**Problem to solve:**
Reproduce the entries in full. Exclude all images from the copy.

Entries taken from a collection
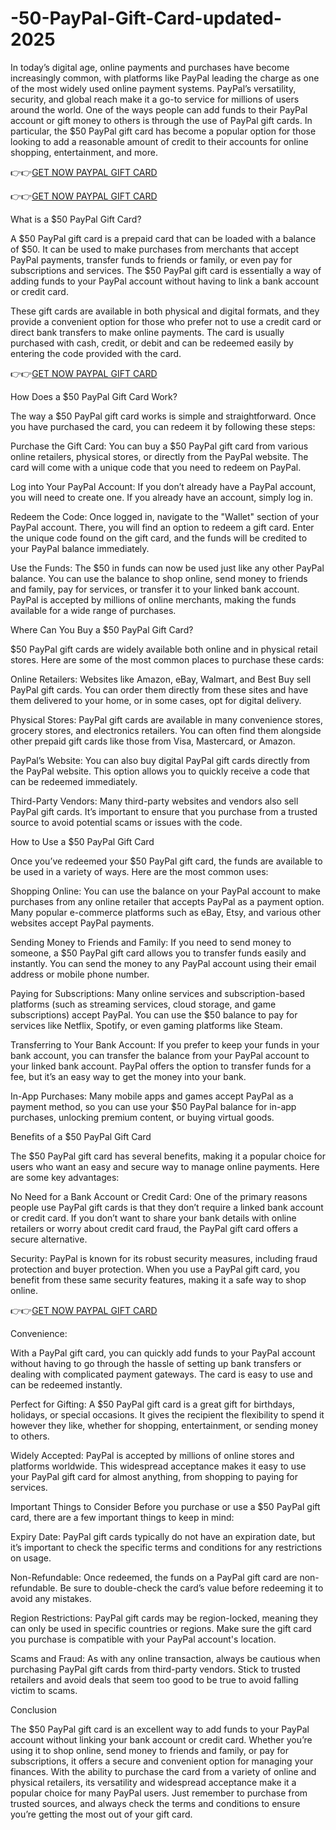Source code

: # -50-PayPal-Gift-Card-updated-2025

In today’s digital age, online payments and purchases have become increasingly common, with platforms like PayPal leading the charge as one of the most widely used online payment systems. PayPal’s versatility, security, and global reach make it a go-to service for millions of users around the world. One of the ways people can add funds to their PayPal account or gift money to others is through the use of PayPal gift cards. In particular, the $50 PayPal gift card has become a popular option for those looking to add a reasonable amount of credit to their accounts for online shopping, entertainment, and more.

👉👉[GET NOW PAYPAL GIFT CARD](https://card.giftmartusa.com/)

👉👉[GET NOW PAYPAL GIFT CARD](https://card.giftmartusa.com/)

What is a $50 PayPal Gift Card?

A $50 PayPal gift card is a prepaid card that can be loaded with a balance of $50. It can be used to make purchases from merchants that accept PayPal payments, transfer funds to friends or family, or even pay for subscriptions and services. The $50 PayPal gift card is essentially a way of adding funds to your PayPal account without having to link a bank account or credit card.

These gift cards are available in both physical and digital formats, and they provide a convenient option for those who prefer not to use a credit card or direct bank transfers to make online payments. The card is usually purchased with cash, credit, or debit and can be redeemed easily by entering the code provided with the card.

👉👉[GET NOW PAYPAL GIFT CARD](https://card.giftmartusa.com/)

How Does a $50 PayPal Gift Card Work?

The way a $50 PayPal gift card works is simple and straightforward. Once you have purchased the card, you can redeem it by following these steps:

Purchase the Gift Card: You can buy a $50 PayPal gift card from various online retailers, physical stores, or directly from the PayPal website. The card will come with a unique code that you need to redeem on PayPal.

Log into Your PayPal Account: If you don’t already have a PayPal account, you will need to create one. If you already have an account, simply log in.

Redeem the Code: Once logged in, navigate to the "Wallet" section of your PayPal account. There, you will find an option to redeem a gift card. Enter the unique code found on the gift card, and the funds will be credited to your PayPal balance immediately.

Use the Funds: The $50 in funds can now be used just like any other PayPal balance. You can use the balance to shop online, send money to friends and family, pay for services, or transfer it to your linked bank account. PayPal is accepted by millions of online merchants, making the funds available for a wide range of purchases.

Where Can You Buy a $50 PayPal Gift Card?

$50 PayPal gift cards are widely available both online and in physical retail stores. Here are some of the most common places to purchase these cards:

Online Retailers: Websites like Amazon, eBay, Walmart, and Best Buy sell PayPal gift cards. You can order them directly from these sites and have them delivered to your home, or in some cases, opt for digital delivery.

Physical Stores: PayPal gift cards are available in many convenience stores, grocery stores, and electronics retailers. You can often find them alongside other prepaid gift cards like those from Visa, Mastercard, or Amazon.

PayPal’s Website: You can also buy digital PayPal gift cards directly from the PayPal website. This option allows you to quickly receive a code that can be redeemed immediately.

Third-Party Vendors: Many third-party websites and vendors also sell PayPal gift cards. It’s important to ensure that you purchase from a trusted source to avoid potential scams or issues with the code.

How to Use a $50 PayPal Gift Card

Once you’ve redeemed your $50 PayPal gift card, the funds are available to be used in a variety of ways. Here are the most common uses:

Shopping Online: You can use the balance on your PayPal account to make purchases from any online retailer that accepts PayPal as a payment option. Many popular e-commerce platforms such as eBay, Etsy, and various other websites accept PayPal payments.

Sending Money to Friends and Family: If you need to send money to someone, a $50 PayPal gift card allows you to transfer funds easily and instantly. You can send the money to any PayPal account using their email address or mobile phone number.

Paying for Subscriptions: Many online services and subscription-based platforms (such as streaming services, cloud storage, and game subscriptions) accept PayPal. You can use the $50 balance to pay for services like Netflix, Spotify, or even gaming platforms like Steam.

Transferring to Your Bank Account: If you prefer to keep your funds in your bank account, you can transfer the balance from your PayPal account to your linked bank account. PayPal offers the option to transfer funds for a fee, but it’s an easy way to get the money into your bank.

In-App Purchases: Many mobile apps and games accept PayPal as a payment method, so you can use your $50 PayPal balance for in-app purchases, unlocking premium content, or buying virtual goods.

Benefits of a $50 PayPal Gift Card

The $50 PayPal gift card has several benefits, making it a popular choice for users who want an easy and secure way to manage online payments. Here are some key advantages:

No Need for a Bank Account or Credit Card: One of the primary reasons people use PayPal gift cards is that they don’t require a linked bank account or credit card. If you don’t want to share your bank details with online retailers or worry about credit card fraud, the PayPal gift card offers a secure alternative.

Security: PayPal is known for its robust security measures, including fraud protection and buyer protection. When you use a PayPal gift card, you benefit from these same security features, making it a safe way to shop online.

👉👉[GET NOW PAYPAL GIFT CARD](https://card.giftmartusa.com/)

Convenience:

With a PayPal gift card, you can quickly add funds to your PayPal account without having to go through the hassle of setting up bank transfers or dealing with complicated payment gateways. The card is easy to use and can be redeemed instantly.

Perfect for Gifting: A $50 PayPal gift card is a great gift for birthdays, holidays, or special occasions. It gives the recipient the flexibility to spend it however they like, whether for shopping, entertainment, or sending money to others.

Widely Accepted: PayPal is accepted by millions of online stores and platforms worldwide. This widespread acceptance makes it easy to use your PayPal gift card for almost anything, from shopping to paying for services.

Important Things to Consider
Before you purchase or use a $50 PayPal gift card, there are a few important things to keep in mind:

Expiry Date: PayPal gift cards typically do not have an expiration date, but it’s important to check the specific terms and conditions for any restrictions on usage.

Non-Refundable: Once redeemed, the funds on a PayPal gift card are non-refundable. Be sure to double-check the card’s value before redeeming it to avoid any mistakes.

Region Restrictions: PayPal gift cards may be region-locked, meaning they can only be used in specific countries or regions. Make sure the gift card you purchase is compatible with your PayPal account's location.

Scams and Fraud: As with any online transaction, always be cautious when purchasing PayPal gift cards from third-party vendors. Stick to trusted retailers and avoid deals that seem too good to be true to avoid falling victim to scams.

Conclusion

The $50 PayPal gift card is an excellent way to add funds to your PayPal account without linking your bank account or credit card. Whether you’re using it to shop online, send money to friends and family, or pay for subscriptions, it offers a secure and convenient option for managing your finances. With the ability to purchase the card from a variety of online and physical retailers, its versatility and widespread acceptance make it a popular choice for many PayPal users. Just remember to purchase from trusted sources, and always check the terms and conditions to ensure you’re getting the most out of your gift card.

**Expected output:**
Source code

: # -50-PayPal-Gift-Card-updated-2025

In today’s digital age, online payments and purchases have become increasingly common, with platforms like PayPal leading the charge as one of the most widely used online payment systems. PayPal’s versatility, security, and global reach make it a go-to service for millions of users around the world. One of the ways people can add funds to their PayPal account or gift money to others is through the use of PayPal gift cards. In particular, the $50 PayPal gift card has become a popular option for those looking to add a reasonable amount of credit to their accounts for online shopping, entertainment, and more.

👉👉[GET NOW PAYPAL GIFT CARD](https://card.giftmartusa.com/)

👉👉[GET NOW PAYPAL GIFT CARD](https://card.giftmartusa.com/)

What is a $50 PayPal Gift Card?

A $50 PayPal gift card is a prepaid card that can be loaded with a balance of $50. It can be used to make purchases from merchants that accept PayPal payments, transfer funds to friends or family, or even pay for subscriptions and services. The $50 PayPal gift card is essentially a way of adding funds to your PayPal account without having to link a bank account or credit card.

These gift cards are available in both physical and digital formats, and they provide a convenient option for those who prefer not to use a credit card or direct bank transfers to make online payments. The card is usually purchased with cash, credit, or debit and can be redeemed easily by entering the code provided with the card.

👉👉[GET NOW PAYPAL GIFT CARD](https://card.giftmartusa.com/)

How Does a $50 PayPal Gift Card Work?

The way a $50 PayPal gift card works is simple and straightforward. Once you have purchased the card, you can redeem it by following these steps:

Purchase the Gift Card: You can buy a $50 PayPal gift card from various online retailers, physical stores, or directly from the PayPal website. The card will come with a unique code that you need to redeem on PayPal.

Log into Your PayPal Account: If you don’t already have a PayPal account, you will need to create one. If you already have an account, simply log in.

Redeem the Code: Once logged in, navigate to the "Wallet" section of your PayPal account. There, you will find an option to redeem a gift card. Enter the unique code found on the gift card, and the funds will be credited to your PayPal balance immediately.

Use the Funds: The $50 in funds can now be used just like any other PayPal balance. You can use the balance to shop online, send money to friends and family, pay for services, or transfer it to your linked bank account. PayPal is accepted by millions of online merchants, making the funds available for a wide range of purchases.

Where Can You Buy a $50 PayPal Gift Card?

$50 PayPal gift cards are widely available both online and in physical retail stores. Here are some of the most common places to purchase these cards:

Online Retailers: Websites like Amazon, eBay, Walmart, and Best Buy sell PayPal gift cards. You can order them directly from these sites and have them delivered to your home, or in some cases, opt for digital delivery.

Physical Stores: PayPal gift cards are available in many convenience stores, grocery stores, and electronics retailers. You can often find them alongside other prepaid gift cards like those from Visa, Mastercard, or Amazon.

PayPal’s Website: You can also buy digital PayPal gift cards directly from the PayPal website. This option allows you to quickly receive a code that can be redeemed immediately.

Third-Party Vendors: Many third-party websites and vendors also sell PayPal gift cards. It’s important to ensure that you purchase from a trusted source to avoid potential scams or issues with the code.

How to Use a $50 PayPal Gift Card

Once you’ve redeemed your $50 PayPal gift card, the funds are available to be used in a variety of ways. Here are the most common uses:

Shopping Online: You can use the balance on your PayPal account to make purchases from any online retailer that accepts PayPal as a payment option. Many popular e-commerce platforms such as eBay, Etsy, and various other websites accept PayPal payments.

Sending Money to Friends and Family: If you need to send money to someone, a $50 PayPal gift card allows you to transfer funds easily and instantly. You can send the money to any PayPal account using their email address or mobile phone number.

Paying for Subscriptions: Many online services and subscription-based platforms (such as streaming services, cloud storage, and game subscriptions) accept PayPal. You can use the $50 balance to pay for services like Netflix, Spotify, or even gaming platforms like Steam.

Transferring to Your Bank Account: If you prefer to keep your funds in your bank account, you can transfer the balance from your PayPal account to your linked bank account. PayPal offers the option to transfer funds for a fee, but it’s an easy way to get the money into your bank.

In-App Purchases: Many mobile apps and games accept PayPal as a payment method, so you can use your $50 PayPal balance for in-app purchases, unlocking premium content, or buying virtual goods.

Benefits of a $50 PayPal Gift Card

The $50 PayPal gift card has several benefits, making it a popular choice for users who want an easy and secure way to manage online payments. Here are some key advantages:

No Need for a Bank Account or Credit Card: One of the primary reasons people use PayPal gift cards is that they don’t require a linked bank account or credit card. If you don’t want to share your bank details with online retailers or worry about credit card fraud, the PayPal gift card offers a secure alternative.

Security: PayPal is known for its robust security measures, including fraud protection and buyer protection. When you use a PayPal gift card, you benefit from these same security features, making it a safe way to shop online.

👉👉[GET NOW PAYPAL GIFT CARD](https://card.giftmartusa.com/)

Convenience:

With a PayPal gift card, you can quickly add funds to your PayPal account without having to go through the hassle of setting up bank transfers or dealing with complicated payment gateways. The card is easy to use and can be redeemed instantly.

Perfect for Gifting: A $50 PayPal gift card is a great gift for birthdays, holidays, or special occasions. It gives the recipient the flexibility to spend it however they like, whether for shopping, entertainment, or sending money to others.

Widely Accepted: PayPal is accepted by millions of online stores and platforms worldwide. This widespread acceptance makes it easy to use your PayPal gift card for almost anything, from shopping to paying for services.

Important Things to Consider
Before you purchase or use a $50 PayPal gift card, there are a few important things to keep in mind:

Expiry Date: PayPal gift cards typically do not have an expiration date, but it’s important to check the specific terms and conditions for any restrictions on usage.

Non-Refundable: Once redeemed, the funds on a PayPal gift card are non-refundable. Be sure to double-check the card’s value before redeeming it to avoid any mistakes.

Region Restrictions: PayPal gift cards may be region-locked, meaning they can only be used in specific countries or regions. Make sure the gift card you purchase is compatible with your PayPal account's location.

Scams and Fraud: As with any online transaction, always be cautious when purchasing PayPal gift cards from third-party vendors. Stick to trusted retailers and avoid deals that seem too good to be true to avoid falling victim to scams.

Conclusion

The $50 PayPal gift card is an excellent way to add funds to your PayPal account without linking your bank account or credit card. Whether you’re using it to shop online, send money to friends and family, or pay for subscriptions, it offers a secure and convenient option for managing your finances. With the ability to purchase the card from a variety of online and physical retailers, its versatility and widespread acceptance make it a popular choice for many PayPal users. Just remember to purchase from trusted sources, and always check the terms and conditions to ensure you’re getting the most out of your gift card.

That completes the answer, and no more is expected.